§ **Raw data**:
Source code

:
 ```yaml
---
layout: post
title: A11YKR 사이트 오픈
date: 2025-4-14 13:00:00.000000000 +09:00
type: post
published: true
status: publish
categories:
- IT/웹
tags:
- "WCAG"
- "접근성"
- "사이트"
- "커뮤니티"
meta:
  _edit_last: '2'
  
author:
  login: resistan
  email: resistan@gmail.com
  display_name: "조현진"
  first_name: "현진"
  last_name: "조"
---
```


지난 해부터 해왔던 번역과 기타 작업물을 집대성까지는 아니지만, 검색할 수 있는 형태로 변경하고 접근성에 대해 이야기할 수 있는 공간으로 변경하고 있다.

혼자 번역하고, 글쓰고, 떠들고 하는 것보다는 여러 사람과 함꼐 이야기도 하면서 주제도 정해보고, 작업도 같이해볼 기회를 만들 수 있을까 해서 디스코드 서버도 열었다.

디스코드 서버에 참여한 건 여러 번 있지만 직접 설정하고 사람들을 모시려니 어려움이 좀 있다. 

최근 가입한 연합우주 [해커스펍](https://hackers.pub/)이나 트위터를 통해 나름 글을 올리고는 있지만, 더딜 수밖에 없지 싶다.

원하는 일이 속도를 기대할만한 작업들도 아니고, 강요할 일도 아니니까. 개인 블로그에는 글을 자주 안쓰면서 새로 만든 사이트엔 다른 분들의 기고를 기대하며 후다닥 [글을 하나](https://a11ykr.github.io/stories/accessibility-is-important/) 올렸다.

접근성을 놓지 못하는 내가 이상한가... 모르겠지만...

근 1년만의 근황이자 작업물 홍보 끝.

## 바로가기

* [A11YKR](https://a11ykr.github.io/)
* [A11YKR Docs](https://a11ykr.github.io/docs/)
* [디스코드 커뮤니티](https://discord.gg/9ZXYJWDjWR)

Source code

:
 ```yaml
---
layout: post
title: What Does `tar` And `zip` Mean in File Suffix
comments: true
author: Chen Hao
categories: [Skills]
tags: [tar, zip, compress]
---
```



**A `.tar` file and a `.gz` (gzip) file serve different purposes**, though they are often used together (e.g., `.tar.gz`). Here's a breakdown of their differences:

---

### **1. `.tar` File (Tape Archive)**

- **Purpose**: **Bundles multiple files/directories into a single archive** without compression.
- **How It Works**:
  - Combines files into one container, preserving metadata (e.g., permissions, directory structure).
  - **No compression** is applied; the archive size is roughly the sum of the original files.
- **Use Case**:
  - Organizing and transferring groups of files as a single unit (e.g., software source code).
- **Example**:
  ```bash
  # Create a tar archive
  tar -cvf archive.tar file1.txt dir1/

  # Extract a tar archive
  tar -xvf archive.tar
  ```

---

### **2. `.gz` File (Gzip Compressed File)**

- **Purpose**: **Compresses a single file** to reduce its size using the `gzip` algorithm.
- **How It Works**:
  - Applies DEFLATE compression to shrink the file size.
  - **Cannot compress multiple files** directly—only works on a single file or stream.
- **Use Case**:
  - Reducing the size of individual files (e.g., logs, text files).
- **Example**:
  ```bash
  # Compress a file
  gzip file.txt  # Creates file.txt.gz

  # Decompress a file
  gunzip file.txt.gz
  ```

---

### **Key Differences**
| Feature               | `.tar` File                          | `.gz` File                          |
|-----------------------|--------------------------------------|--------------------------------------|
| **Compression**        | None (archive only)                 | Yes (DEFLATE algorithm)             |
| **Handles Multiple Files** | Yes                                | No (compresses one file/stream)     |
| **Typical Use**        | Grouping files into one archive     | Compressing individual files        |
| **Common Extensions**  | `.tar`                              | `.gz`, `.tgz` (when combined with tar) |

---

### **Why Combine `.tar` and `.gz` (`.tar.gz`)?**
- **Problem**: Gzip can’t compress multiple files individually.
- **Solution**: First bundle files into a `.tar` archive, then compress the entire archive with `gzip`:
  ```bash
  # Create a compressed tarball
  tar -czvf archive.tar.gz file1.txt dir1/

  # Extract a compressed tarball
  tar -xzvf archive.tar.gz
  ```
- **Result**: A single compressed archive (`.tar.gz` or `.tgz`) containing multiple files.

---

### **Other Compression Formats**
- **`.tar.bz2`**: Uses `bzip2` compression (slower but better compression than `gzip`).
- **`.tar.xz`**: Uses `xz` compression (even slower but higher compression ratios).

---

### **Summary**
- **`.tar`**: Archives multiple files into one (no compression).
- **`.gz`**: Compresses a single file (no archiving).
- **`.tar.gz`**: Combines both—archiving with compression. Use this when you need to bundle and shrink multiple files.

§ **Problem**:
Once you have read the data above, print all of it again exactly.

§ **Result of the task**:
Source code

:
 ```yaml
---
layout: post
title: A11YKR 사이트 오픈
date: 2025-4-14 13:00:00.000000000 +09:00
type: post
published: true
status: publish
categories:
- IT/웹
tags:
- "WCAG"
- "접근성"
- "사이트"
- "커뮤니티"
meta:
  _edit_last: '2'
  
author:
  login: resistan
  email: resistan@gmail.com
  display_name: "조현진"
  first_name: "현진"
  last_name: "조"
---
```


지난 해부터 해왔던 번역과 기타 작업물을 집대성까지는 아니지만, 검색할 수 있는 형태로 변경하고 접근성에 대해 이야기할 수 있는 공간으로 변경하고 있다.

혼자 번역하고, 글쓰고, 떠들고 하는 것보다는 여러 사람과 함꼐 이야기도 하면서 주제도 정해보고, 작업도 같이해볼 기회를 만들 수 있을까 해서 디스코드 서버도 열었다.

디스코드 서버에 참여한 건 여러 번 있지만 직접 설정하고 사람들을 모시려니 어려움이 좀 있다. 

최근 가입한 연합우주 [해커스펍](https://hackers.pub/)이나 트위터를 통해 나름 글을 올리고는 있지만, 더딜 수밖에 없지 싶다.

원하는 일이 속도를 기대할만한 작업들도 아니고, 강요할 일도 아니니까. 개인 블로그에는 글을 자주 안쓰면서 새로 만든 사이트엔 다른 분들의 기고를 기대하며 후다닥 [글을 하나](https://a11ykr.github.io/stories/accessibility-is-important/) 올렸다.

접근성을 놓지 못하는 내가 이상한가... 모르겠지만...

근 1년만의 근황이자 작업물 홍보 끝.

## 바로가기

* [A11YKR](https://a11ykr.github.io/)
* [A11YKR Docs](https://a11ykr.github.io/docs/)
* [디스코드 커뮤니티](https://discord.gg/9ZXYJWDjWR)

Source code

:
 ```yaml
---
layout: post
title: What Does `tar` And `zip` Mean in File Suffix
comments: true
author: Chen Hao
categories: [Skills]
tags: [tar, zip, compress]
---
```



**A `.tar` file and a `.gz` (gzip) file serve different purposes**, though they are often used together (e.g., `.tar.gz`). Here's a breakdown of their differences:

---

### **1. `.tar` File (Tape Archive)**

- **Purpose**: **Bundles multiple files/directories into a single archive** without compression.
- **How It Works**:
  - Combines files into one container, preserving metadata (e.g., permissions, directory structure).
  - **No compression** is applied; the archive size is roughly the sum of the original files.
- **Use Case**:
  - Organizing and transferring groups of files as a single unit (e.g., software source code).
- **Example**:
  ```bash
  # Create a tar archive
  tar -cvf archive.tar file1.txt dir1/

  # Extract a tar archive
  tar -xvf archive.tar
  ```

---

### **2. `.gz` File (Gzip Compressed File)**

- **Purpose**: **Compresses a single file** to reduce its size using the `gzip` algorithm.
- **How It Works**:
  - Applies DEFLATE compression to shrink the file size.
  - **Cannot compress multiple files** directly—only works on a single file or stream.
- **Use Case**:
  - Reducing the size of individual files (e.g., logs, text files).
- **Example**:
  ```bash
  # Compress a file
  gzip file.txt  # Creates file.txt.gz

  # Decompress a file
  gunzip file.txt.gz
  ```

---

### **Key Differences**
| Feature               | `.tar` File                          | `.gz` File                          |
|-----------------------|--------------------------------------|--------------------------------------|
| **Compression**        | None (archive only)                 | Yes (DEFLATE algorithm)             |
| **Handles Multiple Files** | Yes                                | No (compresses one file/stream)     |
| **Typical Use**        | Grouping files into one archive     | Compressing individual files        |
| **Common Extensions**  | `.tar`                              | `.gz`, `.tgz` (when combined with tar) |

---

### **Why Combine `.tar` and `.gz` (`.tar.gz`)?**
- **Problem**: Gzip can’t compress multiple files individually.
- **Solution**: First bundle files into a `.tar` archive, then compress the entire archive with `gzip`:
  ```bash
  # Create a compressed tarball
  tar -czvf archive.tar.gz file1.txt dir1/

  # Extract a compressed tarball
  tar -xzvf archive.tar.gz
  ```
- **Result**: A single compressed archive (`.tar.gz` or `.tgz`) containing multiple files.

---

### **Other Compression Formats**
- **`.tar.bz2`**: Uses `bzip2` compression (slower but better compression than `gzip`).
- **`.tar.xz`**: Uses `xz` compression (even slower but higher compression ratios).

---

### **Summary**
- **`.tar`**: Archives multiple files into one (no compression).
- **`.gz`**: Compresses a single file (no archiving).
- **`.tar.gz`**: Combines both—archiving with compression. Use this when you need to bundle and shrink multiple files.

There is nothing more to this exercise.